= Gabriel Pippet =

Gabriel Pippet (1880 in Solihull – 1962) was a British artist.

As well as being was an artist, he was known as an illustrator and a wood carver. Pippet's work was influenced by Pre-Raphaelites, the Arts and Crafts Movement, and medieval manuscript design. Pippet is buried in Droitwich next to the Church of the Sacred Heart, whose mosaics he designed.

== Work ==
Gabriel Pippet's art and designs decorated several churches and chapels in its various forms. Amongst these are:
- the Oxford Oratory, Oxford, where Pippet's designs decorated Sacred Heart Chapel (before 1907) and the Relic Chapel
- St Mary's Church, Douai Abbey, Berkshire, scenes from the life of St Benedict as recorded in St Gregory's Dialogues (1913)
- The Church of the Sacred Heart and St Catherine of Alexandria, Droitwich, where Pippet designed the images to be depicted in mosaics by Maurice Josey (1922-1934). Pippet also created wood and stone carvings for the church.
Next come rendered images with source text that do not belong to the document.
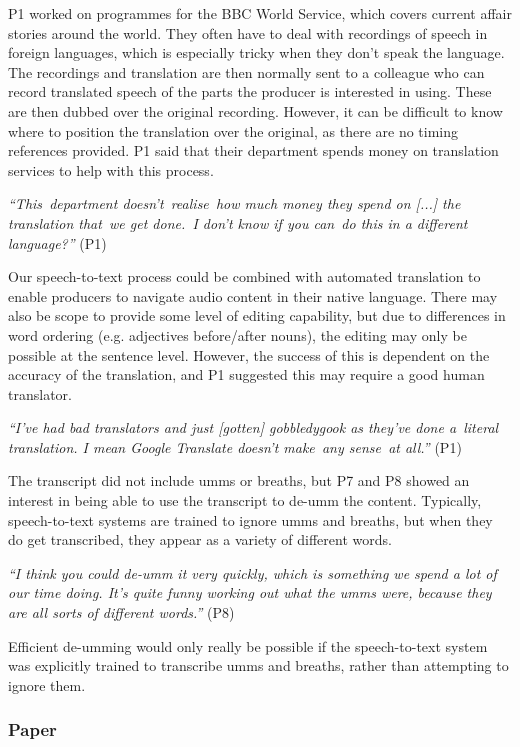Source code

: P1 worked on programmes for the BBC World Service, which covers current affair stories around the world.  They often
have to deal with recordings of speech in foreign languages, which is especially tricky when they don't speak the
language.  The recordings and translation are then normally sent to a colleague who can record translated speech of the
parts the producer is interested in using. These are then dubbed over the original recording. However, it can be
difficult to know where to position the translation over the original, as there are no timing references provided.  P1
said that their department spends money on translation services to help with this process.

\textit{``This department doesn't realise how much money they spend on [...] the translation that we get done. I don't
know if you can do this in a different language?''} (P1)

Our speech-to-text process could be combined with automated translation to enable producers to navigate audio content
in their native language. There may also be scope to provide some level of editing capability, but due to differences
in word ordering (e.g. adjectives before/after nouns), the editing may only be possible at the sentence level. However,
the success of this is dependent on the accuracy of the translation, and P1 suggested this may require a good human
translator.

\textit{``I've had bad translators and just [gotten] gobbledygook as they've done a literal translation. I mean Google
Translate doesn't make any sense at all.''} (P1)


The transcript did not include umms or breaths, but P7 and P8 showed an interest in being able to use the transcript to
de-umm the content. Typically, speech-to-text systems are trained to ignore umms and breaths, but when they do get
transcribed, they appear as a variety of different words.

\textit{``I think you could de-umm it very quickly, which is something we spend a lot of our time doing.  It's quite
funny working out what the umms were, because they are all sorts of different words.''} (P8)

Efficient de-umming would only really be possible if the speech-to-text system was explicitly trained to transcribe
umms and breaths, rather than attempting to ignore them.

\subsubsection{Paper}

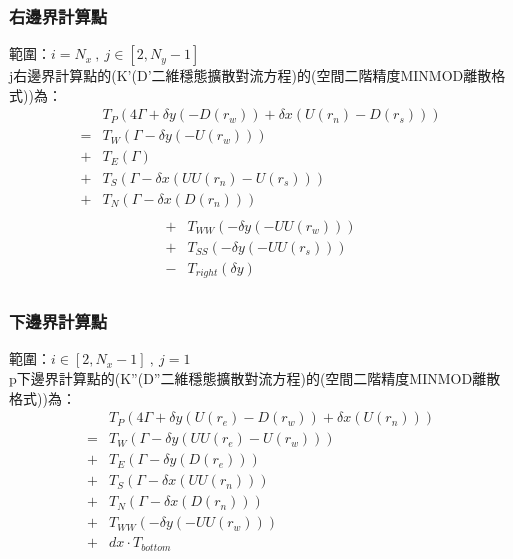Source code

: \documentclass[12pt]{article}
\begin{document}
\subsubsection{右邊界計算點}
\noindent 範圍：$i = N_{x}\ ,\ j\in [2,N_{y}-1]$\\[1.5ex]
\noindent j右邊界計算點的(K'(D'二維穩態擴散對流方程)的(空間二階精度MINMOD離散格式))為：
\begin{equation}\begin{split}
&T_{P}(4\Gamma +\delta y(-D(r_w)) +\delta x(U(r_n)-D(r_s)))\\[1.5ex]
=&T_{W}(\Gamma -\delta y(-U(r_w)))\\[1.5ex]
+&T_{E}(\Gamma )\\[1.5ex]
+&T_{S}(\Gamma -\delta x(UU(r_n)-U(r_s)))\\[1.5ex]
+&T_{N}(\Gamma -\delta x(D(r_n)))\\[1.5ex]
\end{split}\end{equation}
\begin{equation}\begin{split}
+&T_{WW}(-\delta y(-UU(r_w)))\\[1.5ex]
+&T_{SS}(-\delta y(-UU(r_s)))\\[1.5ex]
-&T_{right}(\delta y)\\[1.5ex]
\end{split}\end{equation}
\subsubsection{下邊界計算點}
\noindent 範圍：$i \in [2,N_{x}-1]\ ,\ j = 1$\\[1.5ex]
\noindent p下邊界計算點的(K''(D''二維穩態擴散對流方程)的(空間二階精度MINMOD離散格式))為：
\begin{equation}\begin{split}
    &T_{P}(4\Gamma + \delta y (U(r_{e})- D(r_{w})) + \delta x (U(r_{n})))\\[1.5ex]
    =&T_{W}(\Gamma - \delta y (UU(r_{e}) - U(r_{w})))\\[1.5ex]
    +&T_{E}(\Gamma - \delta y (D(r_{e})))\\[1.5ex]
    +&T_{S}(\Gamma - \delta x (UU(r_{n})))\\[1.5ex]
    +&T_{N}(\Gamma - \delta x (D(r_{n})))\\[1.5ex]
    +&T_{WW}(-\delta y (-UU(r_{w})))\\[1.5ex] 
    +&dx\cdot T_{bottom}\\[1.5ex]
\end{split}\end{equation}
\end{document}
At one point Pippet lived at Hare Street House the home of Monsignor Robert Hugh Benson, and he and Pippet worked together on wood carving and panelling. Pippet used wood-cuts to illustrate Benson's books.

== Bibliography (Illustrated by Gabriel Pippet) ==
- A Child's Rule of Life by Robert Hugh Benson, digitized by Richard Mammana
- Old Testament Rhymes by Robert Hugh Benson
- Still More Old Rhymes with New Tunes by Richard Runciman Terry
- Traffic and Theatre Rhymes by Guy Boas.
- Fifteen Roses: Being Our Lady's Rosary in Verse by Hamilton Moore.
- The Stations of the Cross by Richard Rolle, 1917.